--- DATA FOR THIS EXERCISE ---

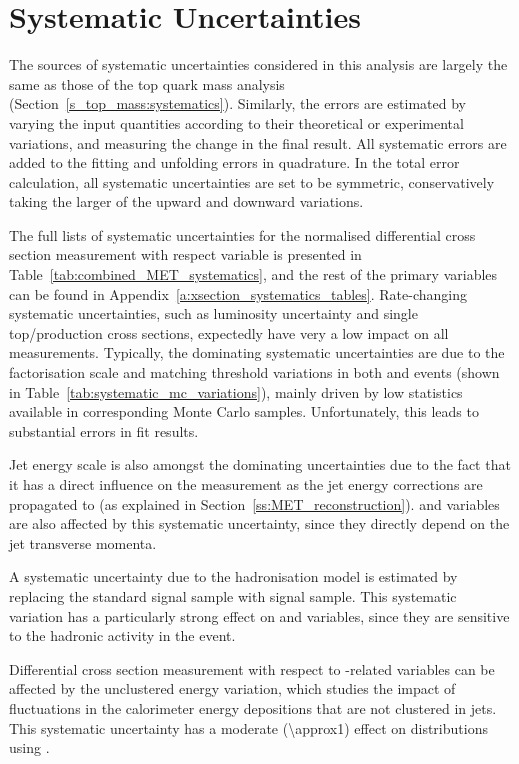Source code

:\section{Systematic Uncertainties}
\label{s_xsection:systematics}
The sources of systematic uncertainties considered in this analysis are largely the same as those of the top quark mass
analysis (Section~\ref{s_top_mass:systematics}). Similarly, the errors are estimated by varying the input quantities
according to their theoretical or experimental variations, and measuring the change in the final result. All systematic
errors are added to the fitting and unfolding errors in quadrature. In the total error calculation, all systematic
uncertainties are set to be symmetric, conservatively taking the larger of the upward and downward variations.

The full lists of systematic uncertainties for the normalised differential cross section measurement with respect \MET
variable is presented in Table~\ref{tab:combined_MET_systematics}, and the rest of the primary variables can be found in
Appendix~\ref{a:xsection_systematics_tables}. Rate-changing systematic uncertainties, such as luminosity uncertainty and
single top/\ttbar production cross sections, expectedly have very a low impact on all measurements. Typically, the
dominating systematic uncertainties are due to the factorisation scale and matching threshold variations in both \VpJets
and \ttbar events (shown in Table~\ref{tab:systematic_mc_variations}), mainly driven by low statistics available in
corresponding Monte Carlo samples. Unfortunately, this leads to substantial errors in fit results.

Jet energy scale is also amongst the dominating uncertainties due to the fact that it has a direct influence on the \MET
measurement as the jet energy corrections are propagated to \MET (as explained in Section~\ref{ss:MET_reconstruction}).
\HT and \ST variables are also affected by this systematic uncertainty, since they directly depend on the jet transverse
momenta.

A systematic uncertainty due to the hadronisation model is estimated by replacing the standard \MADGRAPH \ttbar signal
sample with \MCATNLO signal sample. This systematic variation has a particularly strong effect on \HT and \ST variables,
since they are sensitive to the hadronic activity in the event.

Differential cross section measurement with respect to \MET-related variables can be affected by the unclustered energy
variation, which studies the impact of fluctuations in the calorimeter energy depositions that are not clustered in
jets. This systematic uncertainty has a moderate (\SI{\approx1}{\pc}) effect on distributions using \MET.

---
--- DATA FOR THIS EXERCISE ---

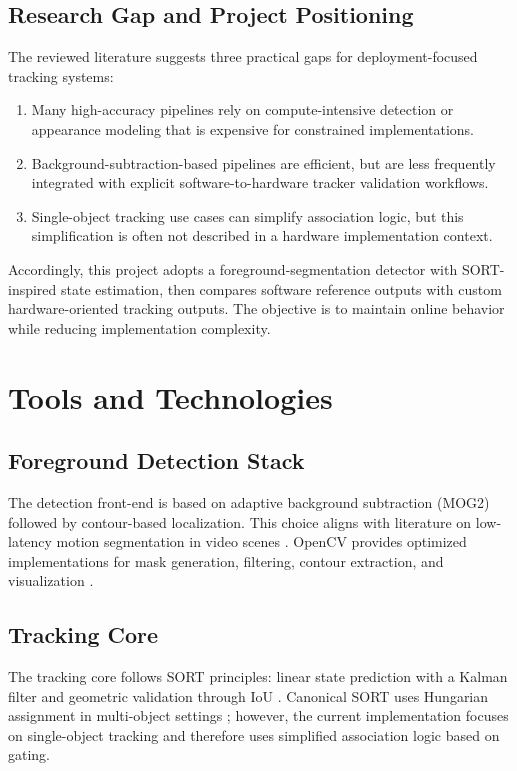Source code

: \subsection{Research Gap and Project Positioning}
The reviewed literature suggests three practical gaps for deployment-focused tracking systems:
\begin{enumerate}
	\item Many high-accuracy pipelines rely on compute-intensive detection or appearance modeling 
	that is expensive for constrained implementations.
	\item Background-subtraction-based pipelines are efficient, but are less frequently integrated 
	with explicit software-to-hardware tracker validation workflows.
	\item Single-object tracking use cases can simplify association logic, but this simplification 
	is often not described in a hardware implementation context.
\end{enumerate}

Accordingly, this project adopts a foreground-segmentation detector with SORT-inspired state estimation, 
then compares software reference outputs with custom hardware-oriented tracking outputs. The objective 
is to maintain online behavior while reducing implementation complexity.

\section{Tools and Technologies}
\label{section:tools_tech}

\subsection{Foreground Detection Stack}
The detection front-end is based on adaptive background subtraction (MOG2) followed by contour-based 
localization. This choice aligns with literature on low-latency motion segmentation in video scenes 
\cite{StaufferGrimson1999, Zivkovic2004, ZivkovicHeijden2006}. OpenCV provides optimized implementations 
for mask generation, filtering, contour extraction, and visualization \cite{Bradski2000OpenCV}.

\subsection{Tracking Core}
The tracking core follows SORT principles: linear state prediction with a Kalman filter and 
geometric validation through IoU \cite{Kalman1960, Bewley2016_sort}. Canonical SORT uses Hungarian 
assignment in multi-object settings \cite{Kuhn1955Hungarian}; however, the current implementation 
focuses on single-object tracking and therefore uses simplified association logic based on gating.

---

Using the data above, transcribe the lines that run from the line with "is often not" to the line with "focuses on single-object", both ends kept, and output nothing else.

	is often not described in a hardware implementation context.
\end{enumerate}

Accordingly, this project adopts a foreground-segmentation detector with SORT-inspired state estimation, 
then compares software reference outputs with custom hardware-oriented tracking outputs. The objective 
is to maintain online behavior while reducing implementation complexity.

\section{Tools and Technologies}
\label{section:tools_tech}

\subsection{Foreground Detection Stack}
The detection front-end is based on adaptive background subtraction (MOG2) followed by contour-based 
localization. This choice aligns with literature on low-latency motion segmentation in video scenes 
\cite{StaufferGrimson1999, Zivkovic2004, ZivkovicHeijden2006}. OpenCV provides optimized implementations 
for mask generation, filtering, contour extraction, and visualization \cite{Bradski2000OpenCV}.

\subsection{Tracking Core}
The tracking core follows SORT principles: linear state prediction with a Kalman filter and 
geometric validation through IoU \cite{Kalman1960, Bewley2016_sort}. Canonical SORT uses Hungarian 
assignment in multi-object settings \cite{Kuhn1955Hungarian}; however, the current implementation 
focuses on single-object tracking and therefore uses simplified association logic based on gating.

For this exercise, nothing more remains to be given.